Once you find the line containing "- 🔭 I’m currently working on ..." in the data below, copy it and each following line exactly, up to and including the line containing "## Seção 7: Interesses", and nothing else.

TASK DATA:
^^^^^^^^
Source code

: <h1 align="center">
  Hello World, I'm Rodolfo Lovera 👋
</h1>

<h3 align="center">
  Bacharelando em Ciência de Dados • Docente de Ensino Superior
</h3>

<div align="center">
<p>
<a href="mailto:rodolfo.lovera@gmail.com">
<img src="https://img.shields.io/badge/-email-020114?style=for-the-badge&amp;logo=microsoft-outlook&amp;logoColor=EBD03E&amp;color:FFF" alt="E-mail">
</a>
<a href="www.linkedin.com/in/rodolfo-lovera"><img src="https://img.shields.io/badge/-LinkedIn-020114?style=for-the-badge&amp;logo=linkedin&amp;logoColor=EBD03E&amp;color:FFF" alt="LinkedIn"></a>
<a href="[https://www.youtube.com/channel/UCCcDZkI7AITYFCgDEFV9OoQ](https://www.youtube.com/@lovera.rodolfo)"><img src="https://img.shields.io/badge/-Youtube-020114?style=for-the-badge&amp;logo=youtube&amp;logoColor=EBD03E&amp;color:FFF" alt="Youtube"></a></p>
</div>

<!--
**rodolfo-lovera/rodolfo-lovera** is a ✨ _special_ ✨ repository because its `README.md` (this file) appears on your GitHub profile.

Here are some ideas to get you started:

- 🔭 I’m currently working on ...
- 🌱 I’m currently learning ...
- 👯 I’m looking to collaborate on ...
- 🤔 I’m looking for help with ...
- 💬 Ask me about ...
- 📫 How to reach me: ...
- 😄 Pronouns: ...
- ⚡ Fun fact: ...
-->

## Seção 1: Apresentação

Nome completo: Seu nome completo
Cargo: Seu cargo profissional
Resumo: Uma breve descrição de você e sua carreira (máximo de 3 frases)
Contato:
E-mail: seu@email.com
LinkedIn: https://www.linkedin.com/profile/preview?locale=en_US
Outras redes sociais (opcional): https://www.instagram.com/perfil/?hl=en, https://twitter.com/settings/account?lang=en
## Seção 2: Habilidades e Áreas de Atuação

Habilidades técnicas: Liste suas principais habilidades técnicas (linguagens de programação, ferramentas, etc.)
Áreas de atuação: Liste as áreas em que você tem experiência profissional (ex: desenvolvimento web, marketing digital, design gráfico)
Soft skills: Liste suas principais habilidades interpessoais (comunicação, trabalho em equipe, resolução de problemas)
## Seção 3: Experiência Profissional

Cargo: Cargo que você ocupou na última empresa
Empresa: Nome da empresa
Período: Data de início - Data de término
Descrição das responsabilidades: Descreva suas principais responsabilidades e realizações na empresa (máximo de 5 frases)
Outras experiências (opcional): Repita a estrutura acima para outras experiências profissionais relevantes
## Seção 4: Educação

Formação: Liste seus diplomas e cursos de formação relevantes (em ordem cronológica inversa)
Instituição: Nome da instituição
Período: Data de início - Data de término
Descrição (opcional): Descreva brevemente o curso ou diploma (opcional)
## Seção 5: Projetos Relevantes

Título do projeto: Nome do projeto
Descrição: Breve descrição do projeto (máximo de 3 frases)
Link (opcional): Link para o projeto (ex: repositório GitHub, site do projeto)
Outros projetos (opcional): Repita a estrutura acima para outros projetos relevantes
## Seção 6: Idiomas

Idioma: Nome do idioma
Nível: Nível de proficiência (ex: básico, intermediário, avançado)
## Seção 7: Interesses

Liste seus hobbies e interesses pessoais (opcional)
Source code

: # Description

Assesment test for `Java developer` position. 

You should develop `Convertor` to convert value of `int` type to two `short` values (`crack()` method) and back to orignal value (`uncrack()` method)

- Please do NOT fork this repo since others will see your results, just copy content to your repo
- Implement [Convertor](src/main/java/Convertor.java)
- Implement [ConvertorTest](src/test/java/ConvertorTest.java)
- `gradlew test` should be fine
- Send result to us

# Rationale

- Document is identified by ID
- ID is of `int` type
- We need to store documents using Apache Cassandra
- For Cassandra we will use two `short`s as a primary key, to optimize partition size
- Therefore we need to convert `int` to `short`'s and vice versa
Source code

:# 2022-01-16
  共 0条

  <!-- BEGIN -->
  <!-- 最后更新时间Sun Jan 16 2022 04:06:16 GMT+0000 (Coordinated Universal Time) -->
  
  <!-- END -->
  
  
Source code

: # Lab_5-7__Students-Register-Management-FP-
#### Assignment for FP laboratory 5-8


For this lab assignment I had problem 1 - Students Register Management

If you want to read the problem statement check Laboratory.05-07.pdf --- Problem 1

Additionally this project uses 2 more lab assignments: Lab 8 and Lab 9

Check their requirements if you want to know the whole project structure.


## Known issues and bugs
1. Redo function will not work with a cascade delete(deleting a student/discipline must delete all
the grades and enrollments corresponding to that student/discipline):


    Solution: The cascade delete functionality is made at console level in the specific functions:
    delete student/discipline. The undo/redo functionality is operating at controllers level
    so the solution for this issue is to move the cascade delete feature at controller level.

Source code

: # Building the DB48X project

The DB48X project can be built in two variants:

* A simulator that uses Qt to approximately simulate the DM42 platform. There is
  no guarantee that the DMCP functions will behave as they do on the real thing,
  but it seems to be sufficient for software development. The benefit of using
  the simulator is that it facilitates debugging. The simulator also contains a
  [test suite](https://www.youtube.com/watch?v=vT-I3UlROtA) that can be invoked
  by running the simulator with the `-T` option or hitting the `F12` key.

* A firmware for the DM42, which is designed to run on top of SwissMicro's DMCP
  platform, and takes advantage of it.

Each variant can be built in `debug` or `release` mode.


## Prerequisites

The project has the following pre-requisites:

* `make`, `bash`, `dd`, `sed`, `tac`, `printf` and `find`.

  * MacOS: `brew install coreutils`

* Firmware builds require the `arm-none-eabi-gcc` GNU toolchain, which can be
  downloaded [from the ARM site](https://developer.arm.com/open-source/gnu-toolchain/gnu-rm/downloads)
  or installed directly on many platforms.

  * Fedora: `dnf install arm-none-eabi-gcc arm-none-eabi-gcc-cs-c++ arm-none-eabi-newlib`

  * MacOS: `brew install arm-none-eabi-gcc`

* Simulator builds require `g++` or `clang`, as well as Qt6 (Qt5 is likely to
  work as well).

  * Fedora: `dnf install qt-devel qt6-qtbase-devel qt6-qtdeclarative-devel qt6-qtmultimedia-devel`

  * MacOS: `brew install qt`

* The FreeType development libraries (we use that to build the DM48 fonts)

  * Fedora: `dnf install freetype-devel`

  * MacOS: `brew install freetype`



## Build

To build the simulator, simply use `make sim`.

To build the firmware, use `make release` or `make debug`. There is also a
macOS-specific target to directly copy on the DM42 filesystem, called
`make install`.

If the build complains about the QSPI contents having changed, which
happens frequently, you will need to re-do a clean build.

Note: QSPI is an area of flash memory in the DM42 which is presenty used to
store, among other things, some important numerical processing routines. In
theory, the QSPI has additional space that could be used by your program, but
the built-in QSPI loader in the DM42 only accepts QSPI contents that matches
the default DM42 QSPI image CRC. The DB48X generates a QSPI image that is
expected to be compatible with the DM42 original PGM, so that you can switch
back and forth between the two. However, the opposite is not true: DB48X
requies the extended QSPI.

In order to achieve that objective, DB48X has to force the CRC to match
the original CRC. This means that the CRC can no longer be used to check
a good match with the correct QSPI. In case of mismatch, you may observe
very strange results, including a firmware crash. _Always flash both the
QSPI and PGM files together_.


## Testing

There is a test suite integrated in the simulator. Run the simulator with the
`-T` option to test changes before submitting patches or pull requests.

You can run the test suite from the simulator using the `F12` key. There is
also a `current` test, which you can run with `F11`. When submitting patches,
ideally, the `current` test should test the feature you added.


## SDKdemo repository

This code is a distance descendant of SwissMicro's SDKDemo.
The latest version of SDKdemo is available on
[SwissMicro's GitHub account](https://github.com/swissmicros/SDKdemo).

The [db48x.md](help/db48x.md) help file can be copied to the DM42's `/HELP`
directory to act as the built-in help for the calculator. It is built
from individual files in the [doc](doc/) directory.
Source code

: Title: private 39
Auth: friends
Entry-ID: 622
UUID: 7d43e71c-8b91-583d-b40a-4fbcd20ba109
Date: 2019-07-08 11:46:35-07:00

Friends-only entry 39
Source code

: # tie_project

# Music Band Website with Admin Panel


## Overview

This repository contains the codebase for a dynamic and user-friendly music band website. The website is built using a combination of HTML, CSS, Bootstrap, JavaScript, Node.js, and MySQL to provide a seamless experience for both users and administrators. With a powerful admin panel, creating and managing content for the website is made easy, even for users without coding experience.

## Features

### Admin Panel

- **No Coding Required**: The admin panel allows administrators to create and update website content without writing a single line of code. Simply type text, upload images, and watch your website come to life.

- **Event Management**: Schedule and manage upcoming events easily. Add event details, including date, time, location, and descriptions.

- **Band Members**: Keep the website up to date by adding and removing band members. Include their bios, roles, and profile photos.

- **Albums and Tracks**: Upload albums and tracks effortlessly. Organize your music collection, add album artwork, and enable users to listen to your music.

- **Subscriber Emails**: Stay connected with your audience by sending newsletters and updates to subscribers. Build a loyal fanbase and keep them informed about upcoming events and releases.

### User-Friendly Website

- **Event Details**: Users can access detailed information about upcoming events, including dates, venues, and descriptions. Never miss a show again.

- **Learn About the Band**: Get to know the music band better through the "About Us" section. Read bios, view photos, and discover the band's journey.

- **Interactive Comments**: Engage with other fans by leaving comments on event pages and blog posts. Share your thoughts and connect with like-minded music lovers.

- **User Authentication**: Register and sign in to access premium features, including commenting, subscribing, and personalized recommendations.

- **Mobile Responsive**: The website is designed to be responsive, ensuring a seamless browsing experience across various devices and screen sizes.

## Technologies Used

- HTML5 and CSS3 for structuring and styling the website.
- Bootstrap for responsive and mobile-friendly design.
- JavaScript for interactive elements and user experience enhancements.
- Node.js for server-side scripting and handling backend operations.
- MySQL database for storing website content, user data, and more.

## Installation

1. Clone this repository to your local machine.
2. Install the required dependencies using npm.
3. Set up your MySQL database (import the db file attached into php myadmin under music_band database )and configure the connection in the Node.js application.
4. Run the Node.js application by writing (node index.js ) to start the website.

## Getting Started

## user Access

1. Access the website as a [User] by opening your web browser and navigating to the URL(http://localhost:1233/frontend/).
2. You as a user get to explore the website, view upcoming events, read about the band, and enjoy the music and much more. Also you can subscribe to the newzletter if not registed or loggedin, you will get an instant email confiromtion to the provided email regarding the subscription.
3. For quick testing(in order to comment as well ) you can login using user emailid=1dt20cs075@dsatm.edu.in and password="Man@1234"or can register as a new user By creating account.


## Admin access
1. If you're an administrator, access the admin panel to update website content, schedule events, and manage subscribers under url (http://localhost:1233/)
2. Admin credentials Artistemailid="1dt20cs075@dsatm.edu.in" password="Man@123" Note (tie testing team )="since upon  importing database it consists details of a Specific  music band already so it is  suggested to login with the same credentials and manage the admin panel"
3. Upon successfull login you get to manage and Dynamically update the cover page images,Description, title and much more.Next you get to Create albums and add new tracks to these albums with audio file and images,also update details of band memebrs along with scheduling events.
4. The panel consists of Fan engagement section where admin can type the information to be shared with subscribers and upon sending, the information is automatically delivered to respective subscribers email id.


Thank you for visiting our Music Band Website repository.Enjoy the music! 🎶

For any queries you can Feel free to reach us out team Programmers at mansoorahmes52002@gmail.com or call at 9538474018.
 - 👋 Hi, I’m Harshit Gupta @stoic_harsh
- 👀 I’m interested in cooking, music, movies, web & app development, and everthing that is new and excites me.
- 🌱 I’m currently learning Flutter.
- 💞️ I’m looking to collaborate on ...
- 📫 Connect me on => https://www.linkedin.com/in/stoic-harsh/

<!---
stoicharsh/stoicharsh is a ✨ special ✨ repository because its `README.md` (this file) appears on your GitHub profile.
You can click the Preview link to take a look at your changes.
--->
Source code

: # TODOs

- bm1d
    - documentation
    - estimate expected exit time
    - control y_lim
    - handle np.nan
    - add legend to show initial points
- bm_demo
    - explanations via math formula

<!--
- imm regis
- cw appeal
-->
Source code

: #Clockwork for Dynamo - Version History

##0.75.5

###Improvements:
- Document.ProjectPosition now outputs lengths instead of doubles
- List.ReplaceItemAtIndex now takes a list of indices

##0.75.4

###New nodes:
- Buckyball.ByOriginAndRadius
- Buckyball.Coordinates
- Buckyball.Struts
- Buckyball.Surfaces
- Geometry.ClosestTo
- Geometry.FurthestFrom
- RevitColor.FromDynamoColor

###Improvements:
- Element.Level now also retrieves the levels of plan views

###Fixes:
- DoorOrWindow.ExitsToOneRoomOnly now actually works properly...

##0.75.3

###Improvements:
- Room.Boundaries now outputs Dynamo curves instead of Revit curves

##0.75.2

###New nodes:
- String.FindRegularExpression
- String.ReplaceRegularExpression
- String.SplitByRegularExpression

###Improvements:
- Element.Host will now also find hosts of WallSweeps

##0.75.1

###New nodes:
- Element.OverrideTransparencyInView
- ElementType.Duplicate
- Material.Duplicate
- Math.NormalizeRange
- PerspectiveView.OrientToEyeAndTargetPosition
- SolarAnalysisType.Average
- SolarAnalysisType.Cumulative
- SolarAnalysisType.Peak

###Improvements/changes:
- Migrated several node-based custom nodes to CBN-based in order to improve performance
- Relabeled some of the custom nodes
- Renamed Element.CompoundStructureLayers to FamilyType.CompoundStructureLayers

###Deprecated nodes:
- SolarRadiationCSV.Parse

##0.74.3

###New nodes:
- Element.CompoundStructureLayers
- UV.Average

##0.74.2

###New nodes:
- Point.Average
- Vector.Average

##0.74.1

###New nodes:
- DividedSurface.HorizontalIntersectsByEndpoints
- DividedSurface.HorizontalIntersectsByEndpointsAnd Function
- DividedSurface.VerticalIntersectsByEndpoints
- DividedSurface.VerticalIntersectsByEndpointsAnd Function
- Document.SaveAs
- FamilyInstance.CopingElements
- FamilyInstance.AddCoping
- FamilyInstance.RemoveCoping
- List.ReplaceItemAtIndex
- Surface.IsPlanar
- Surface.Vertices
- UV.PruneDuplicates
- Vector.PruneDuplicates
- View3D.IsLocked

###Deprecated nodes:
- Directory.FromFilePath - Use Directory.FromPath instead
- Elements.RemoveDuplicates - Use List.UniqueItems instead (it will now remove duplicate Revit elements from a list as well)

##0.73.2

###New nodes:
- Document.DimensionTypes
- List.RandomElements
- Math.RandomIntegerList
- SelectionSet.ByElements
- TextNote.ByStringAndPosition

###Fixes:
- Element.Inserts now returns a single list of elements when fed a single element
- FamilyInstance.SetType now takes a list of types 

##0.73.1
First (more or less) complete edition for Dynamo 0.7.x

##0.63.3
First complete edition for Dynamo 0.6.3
^^^^^^^^
OUTPUT FOR THIS EXERCISE:
- 🔭 I’m currently working on ...
- 🌱 I’m currently learning ...
- 👯 I’m looking to collaborate on ...
- 🤔 I’m looking for help with ...
- 💬 Ask me about ...
- 📫 How to reach me: ...
- 😄 Pronouns: ...
- ⚡ Fun fact: ...
-->

## Seção 1: Apresentação

Nome completo: Seu nome completo
Cargo: Seu cargo profissional
Resumo: Uma breve descrição de você e sua carreira (máximo de 3 frases)
Contato:
E-mail: seu@email.com
LinkedIn: https://www.linkedin.com/profile/preview?locale=en_US
Outras redes sociais (opcional): https://www.instagram.com/perfil/?hl=en, https://twitter.com/settings/account?lang=en
## Seção 2: Habilidades e Áreas de Atuação

Habilidades técnicas: Liste suas principais habilidades técnicas (linguagens de programação, ferramentas, etc.)
Áreas de atuação: Liste as áreas em que você tem experiência profissional (ex: desenvolvimento web, marketing digital, design gráfico)
Soft skills: Liste suas principais habilidades interpessoais (comunicação, trabalho em equipe, resolução de problemas)
## Seção 3: Experiência Profissional

Cargo: Cargo que você ocupou na última empresa
Empresa: Nome da empresa
Período: Data de início - Data de término
Descrição das responsabilidades: Descreva suas principais responsabilidades e realizações na empresa (máximo de 5 frases)
Outras experiências (opcional): Repita a estrutura acima para outras experiências profissionais relevantes
## Seção 4: Educação

Formação: Liste seus diplomas e cursos de formação relevantes (em ordem cronológica inversa)
Instituição: Nome da instituição
Período: Data de início - Data de término
Descrição (opcional): Descreva brevemente o curso ou diploma (opcional)
## Seção 5: Projetos Relevantes

Título do projeto: Nome do projeto
Descrição: Breve descrição do projeto (máximo de 3 frases)
Link (opcional): Link para o projeto (ex: repositório GitHub, site do projeto)
Outros projetos (opcional): Repita a estrutura acima para outros projetos relevantes
## Seção 6: Idiomas

Idioma: Nome do idioma
Nível: Nível de proficiência (ex: básico, intermediário, avançado)
## Seção 7: Interesses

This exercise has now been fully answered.